As you may know, FDW is one of the advantages of PostgreSQL. There are variety of FDWs to federate different data sources (including PostgreSQL itself) with PostgreSQL.

And also, you may know everyone in the industry is talking about BigData and analytics everyday. We know that most of them must be a buzz though. :p

Yesterday, I released a brand-new FDW, monetdb_fdw, which allows you to federate MonetDB, an open source column-oriented RDBMS, with PostgreSQL.

The column-store pioneer | MonetDB

MonetDB was originally developed at University of Amsterdam, and it has been well developed and maintained as open source.

While I was trying DBT-3 queries on MonetDB, I found that this column-oriented RDBMS realizes extreme performance (up to x100 faster) rather than PostgreSQL in analytic query execution.

So, I decided to develop some way to take advantage of MonetDB performance on PostgreSQL, and here monetdb_fdw comes.

monetdb_fdw is a FDW which allows you to execute analytic query on the remote MonetDB server and handle a result set on PostgreSQL.

A demo video is available to see how MonetDB and monetdb_fdw work.

monetdb_fdw demo from uptimejp on Vimeo.

This video shows (1) an analytic query being processed on PostgreSQL in 177 seconds, (2) the same query being processed on MonetDB in 8 seconds, and (3) the same analytic query being processed on the remote MonetDB server through MonetDB FDW in 1 second.

If you're interested in getting analytic workload faster, and being PostgreSQL users, you would benefit from monetdb_fdw.
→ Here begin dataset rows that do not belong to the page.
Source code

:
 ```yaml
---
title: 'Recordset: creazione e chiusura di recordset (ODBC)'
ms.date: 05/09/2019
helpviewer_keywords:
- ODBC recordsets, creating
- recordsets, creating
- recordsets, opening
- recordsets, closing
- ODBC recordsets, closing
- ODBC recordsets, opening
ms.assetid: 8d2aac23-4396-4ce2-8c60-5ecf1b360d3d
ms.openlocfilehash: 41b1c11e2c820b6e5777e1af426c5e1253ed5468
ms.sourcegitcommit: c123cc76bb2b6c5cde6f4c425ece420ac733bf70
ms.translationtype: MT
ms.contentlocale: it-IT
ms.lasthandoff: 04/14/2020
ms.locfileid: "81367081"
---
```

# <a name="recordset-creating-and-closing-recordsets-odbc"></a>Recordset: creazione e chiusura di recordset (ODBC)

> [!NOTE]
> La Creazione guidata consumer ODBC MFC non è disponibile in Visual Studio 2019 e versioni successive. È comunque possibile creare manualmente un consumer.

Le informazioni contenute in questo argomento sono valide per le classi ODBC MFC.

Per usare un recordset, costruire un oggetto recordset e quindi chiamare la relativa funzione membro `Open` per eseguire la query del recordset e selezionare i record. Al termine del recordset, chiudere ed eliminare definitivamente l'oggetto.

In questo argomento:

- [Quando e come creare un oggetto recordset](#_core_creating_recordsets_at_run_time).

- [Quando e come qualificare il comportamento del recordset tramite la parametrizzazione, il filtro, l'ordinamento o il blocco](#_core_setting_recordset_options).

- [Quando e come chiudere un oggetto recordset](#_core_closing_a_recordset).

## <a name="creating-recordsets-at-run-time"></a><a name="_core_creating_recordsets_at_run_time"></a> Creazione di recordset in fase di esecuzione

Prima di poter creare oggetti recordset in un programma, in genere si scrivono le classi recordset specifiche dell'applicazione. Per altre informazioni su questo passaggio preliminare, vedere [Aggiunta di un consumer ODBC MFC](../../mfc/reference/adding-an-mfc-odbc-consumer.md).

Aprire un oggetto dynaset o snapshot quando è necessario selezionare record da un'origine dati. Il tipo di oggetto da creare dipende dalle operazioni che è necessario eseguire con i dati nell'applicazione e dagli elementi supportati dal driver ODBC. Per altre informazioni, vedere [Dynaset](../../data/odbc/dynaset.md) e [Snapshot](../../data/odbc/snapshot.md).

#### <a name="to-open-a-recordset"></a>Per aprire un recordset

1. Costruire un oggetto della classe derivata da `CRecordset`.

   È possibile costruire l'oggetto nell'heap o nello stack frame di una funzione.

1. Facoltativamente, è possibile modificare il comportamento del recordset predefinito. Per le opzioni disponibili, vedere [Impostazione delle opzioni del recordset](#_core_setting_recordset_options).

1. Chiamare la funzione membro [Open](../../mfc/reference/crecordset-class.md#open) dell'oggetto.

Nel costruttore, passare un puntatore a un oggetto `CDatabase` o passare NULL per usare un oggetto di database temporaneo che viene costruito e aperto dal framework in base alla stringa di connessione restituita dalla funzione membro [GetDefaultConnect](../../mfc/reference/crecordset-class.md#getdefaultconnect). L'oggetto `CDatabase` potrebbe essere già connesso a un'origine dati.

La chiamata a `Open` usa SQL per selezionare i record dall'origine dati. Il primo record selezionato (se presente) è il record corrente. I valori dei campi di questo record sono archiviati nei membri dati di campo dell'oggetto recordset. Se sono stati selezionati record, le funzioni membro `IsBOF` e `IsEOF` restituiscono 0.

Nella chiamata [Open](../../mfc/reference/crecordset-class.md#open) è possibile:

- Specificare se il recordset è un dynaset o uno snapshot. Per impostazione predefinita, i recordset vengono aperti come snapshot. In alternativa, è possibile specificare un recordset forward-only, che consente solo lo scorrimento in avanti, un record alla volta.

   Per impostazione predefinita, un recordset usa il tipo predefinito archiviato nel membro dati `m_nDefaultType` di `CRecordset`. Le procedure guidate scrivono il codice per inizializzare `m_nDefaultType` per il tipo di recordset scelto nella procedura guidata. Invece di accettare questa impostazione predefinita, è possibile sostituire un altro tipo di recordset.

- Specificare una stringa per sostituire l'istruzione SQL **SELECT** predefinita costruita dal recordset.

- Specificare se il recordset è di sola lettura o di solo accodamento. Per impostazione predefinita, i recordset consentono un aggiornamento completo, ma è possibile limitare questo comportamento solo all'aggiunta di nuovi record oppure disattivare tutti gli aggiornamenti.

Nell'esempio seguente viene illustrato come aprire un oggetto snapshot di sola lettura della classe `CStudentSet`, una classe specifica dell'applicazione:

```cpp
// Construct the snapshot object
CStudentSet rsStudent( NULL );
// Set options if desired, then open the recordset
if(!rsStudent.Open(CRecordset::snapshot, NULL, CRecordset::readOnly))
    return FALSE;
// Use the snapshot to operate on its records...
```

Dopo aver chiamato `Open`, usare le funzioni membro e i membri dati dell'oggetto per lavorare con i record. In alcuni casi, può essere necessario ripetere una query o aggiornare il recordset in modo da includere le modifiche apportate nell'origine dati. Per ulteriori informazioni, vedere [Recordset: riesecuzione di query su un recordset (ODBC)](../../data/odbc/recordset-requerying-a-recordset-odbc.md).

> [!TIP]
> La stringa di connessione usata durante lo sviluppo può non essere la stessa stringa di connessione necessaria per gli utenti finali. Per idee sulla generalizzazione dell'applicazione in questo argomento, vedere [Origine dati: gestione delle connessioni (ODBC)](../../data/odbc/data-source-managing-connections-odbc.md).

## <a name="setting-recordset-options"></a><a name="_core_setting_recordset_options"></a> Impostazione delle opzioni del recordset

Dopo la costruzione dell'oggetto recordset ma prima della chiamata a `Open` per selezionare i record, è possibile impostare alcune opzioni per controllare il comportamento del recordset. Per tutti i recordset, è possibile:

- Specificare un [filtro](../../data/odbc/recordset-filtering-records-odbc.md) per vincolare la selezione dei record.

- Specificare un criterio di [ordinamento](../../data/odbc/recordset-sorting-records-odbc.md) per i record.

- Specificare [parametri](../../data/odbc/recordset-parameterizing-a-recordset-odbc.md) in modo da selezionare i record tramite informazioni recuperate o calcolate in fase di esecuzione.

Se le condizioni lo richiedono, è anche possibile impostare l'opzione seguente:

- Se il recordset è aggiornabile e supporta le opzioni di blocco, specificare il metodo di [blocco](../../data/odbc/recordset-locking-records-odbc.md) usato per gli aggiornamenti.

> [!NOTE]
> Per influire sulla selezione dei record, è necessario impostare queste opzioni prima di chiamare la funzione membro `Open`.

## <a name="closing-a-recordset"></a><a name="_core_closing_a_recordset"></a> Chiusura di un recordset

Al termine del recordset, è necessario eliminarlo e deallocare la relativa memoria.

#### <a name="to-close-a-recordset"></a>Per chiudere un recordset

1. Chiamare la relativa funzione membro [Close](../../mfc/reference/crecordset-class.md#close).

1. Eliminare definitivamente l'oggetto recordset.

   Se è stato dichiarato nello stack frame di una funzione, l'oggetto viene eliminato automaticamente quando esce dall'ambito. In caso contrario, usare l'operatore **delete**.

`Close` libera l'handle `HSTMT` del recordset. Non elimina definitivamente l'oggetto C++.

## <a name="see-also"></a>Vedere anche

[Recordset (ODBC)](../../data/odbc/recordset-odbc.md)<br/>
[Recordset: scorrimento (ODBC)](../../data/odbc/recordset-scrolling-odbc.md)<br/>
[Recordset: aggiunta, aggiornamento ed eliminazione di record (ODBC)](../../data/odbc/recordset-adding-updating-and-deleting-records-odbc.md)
Take a look!



Ross Reedstrom said...

I realize this is a quick demo, but how do you explain that accessing monetdb via pgsql is faster than doing it directly? Is this a demo effect, caused by cache preloading from the 8sec direct monetdb evaluation?

Satoshi Nagayasu said...

Exactly. I often observed that the query could be executed in 1 second when I tried twice (or more) directly on MonetDB.

Martin Kersten said...

Indeed, for any database query it makes a difference if you run in 'cold' mode (data on disk) or 'hot' mode (data cached).